In response to the extraordinary amount of stress experienced by students (and the burden of stress – related suicides that the system itself carried), Japan changed the rules ten years ago and toyed with the idea of an American – style system that favoured independent thought. Thoughts eventually translated into action, and the pressure-free system was born. Textbooks were slashed. School hours were cut. The amount of homework, though still considerable, was reduced. Creativity and application of knowledge, not rote memorization, became the increasing focus in many schools.
The results have been nothing short of a disaster. Following the implementation of the new, more carefree system, Japan’s ranking in education dropped like a rock. In 1995, junior high students participated in a test conducted by the OECD. In that study, Japan placed third in mathematics and science – all very impressive. Since then, however, Japan’s ranking in the two fields fell to 8th and 5th place respectively after the same test was conducted in 2009, and the country was beaten in overall ranking by the likes of South Korea, Hong Kong, China and Singapore, among several others.
Shocked by its education system’s fall from grace, Japan is looking to make a return to prominence in education through the resurrection of the old. The Ministry of Education recently approved a move that would see textbooks fattened, school hours lengthened and English as a subject introduced earlier on. It is difficult to see, however, how better results can be achieved through such measures, all while avoiding students’ stress – related issues that led to reform to start with. How, then, can Japan achieve independent thought, a lower level of stress and a high quality of education all in the same system?
Ask the Finnish.
Though its education system is paradoxical to Japan’s in every conceivable way, Finland beat the East Asian nation in ranking third overall in the OECD’s test of junior high school students. It would be difficult for the average Japanese (or average East Asian, for that matter) to understand why. According to the OECD, the Finnish spend the least amount of time in school and begin their schooling a full two years later than their peers in the rest of the world.

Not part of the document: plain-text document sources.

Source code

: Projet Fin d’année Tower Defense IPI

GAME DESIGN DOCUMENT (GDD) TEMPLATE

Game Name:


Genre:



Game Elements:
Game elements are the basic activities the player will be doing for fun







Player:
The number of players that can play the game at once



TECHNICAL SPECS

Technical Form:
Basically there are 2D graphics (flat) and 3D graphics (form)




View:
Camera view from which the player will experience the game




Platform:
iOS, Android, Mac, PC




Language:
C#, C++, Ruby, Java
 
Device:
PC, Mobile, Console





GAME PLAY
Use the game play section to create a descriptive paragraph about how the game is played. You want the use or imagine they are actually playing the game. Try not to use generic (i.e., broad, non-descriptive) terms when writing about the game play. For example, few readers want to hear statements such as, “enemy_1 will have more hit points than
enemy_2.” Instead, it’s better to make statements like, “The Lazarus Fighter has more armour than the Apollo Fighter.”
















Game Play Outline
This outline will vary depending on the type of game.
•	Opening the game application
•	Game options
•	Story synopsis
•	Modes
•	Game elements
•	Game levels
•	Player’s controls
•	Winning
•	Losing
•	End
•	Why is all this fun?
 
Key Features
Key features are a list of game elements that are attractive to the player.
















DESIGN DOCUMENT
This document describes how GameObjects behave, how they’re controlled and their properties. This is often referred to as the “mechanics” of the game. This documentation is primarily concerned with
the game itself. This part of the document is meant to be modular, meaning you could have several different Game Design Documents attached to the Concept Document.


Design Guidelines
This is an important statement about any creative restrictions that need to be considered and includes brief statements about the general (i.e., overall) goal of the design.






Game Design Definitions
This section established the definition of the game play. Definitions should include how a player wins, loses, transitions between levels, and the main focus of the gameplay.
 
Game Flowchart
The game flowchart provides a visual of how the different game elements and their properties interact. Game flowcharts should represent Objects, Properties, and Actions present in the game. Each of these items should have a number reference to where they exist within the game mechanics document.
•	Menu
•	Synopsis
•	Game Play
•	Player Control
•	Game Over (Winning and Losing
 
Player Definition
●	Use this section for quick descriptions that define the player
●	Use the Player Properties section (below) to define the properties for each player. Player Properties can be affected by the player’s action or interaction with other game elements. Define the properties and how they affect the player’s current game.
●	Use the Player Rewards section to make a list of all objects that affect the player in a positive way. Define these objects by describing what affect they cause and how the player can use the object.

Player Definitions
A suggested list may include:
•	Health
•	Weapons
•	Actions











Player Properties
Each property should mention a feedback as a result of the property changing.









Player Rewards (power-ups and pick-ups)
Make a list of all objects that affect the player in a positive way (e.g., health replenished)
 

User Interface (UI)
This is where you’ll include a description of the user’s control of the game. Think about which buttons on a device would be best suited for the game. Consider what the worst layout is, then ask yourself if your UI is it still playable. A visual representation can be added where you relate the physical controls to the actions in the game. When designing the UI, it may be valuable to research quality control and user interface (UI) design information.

Mention cram schools to the average Finn and he will look at you in utter bewilderment. There is only one (yes, one) mandatory exam, taken at the end of one’s secondary schooling. In contrast to many of the equally high ranking countries in East Asia (Japan included), Finland’s education system seems to be too relaxed and too unorthodox to perform well on any standardized test – yet it does.
The key, the Finns say, lies in balance and support from all parts of the community. Streaming, or sorting students into classes according to academic ability, for instance, is practically unheard of. Additional teachers are hired as needed to help students struggling in various subjects. To reduce the amount of stress experienced by students, the Finnish education system combines both the primary and secondary education systems into one, in turn forging stronger bonds between teacher and student. The Finnish government invests heavily in ensuring the quality of its teachers, and doles out large amounts of state support for teachers seeking a postgraduate education. These factors, among many others, have nurtured an environment inclined towards excellence in learning, one that has proven to be more effective than the heavy handed approach taken by the Japanese and others in the Asia – Pacific region.
Though fattening its textbooks and lengthening the school day may lead to an incremental increase in Japan’s overall score, the system as a whole needs to be overhauled if Japan wishes to resolve the problems its students continue to face. Imitating the Finns, perhaps, may be a good place to start.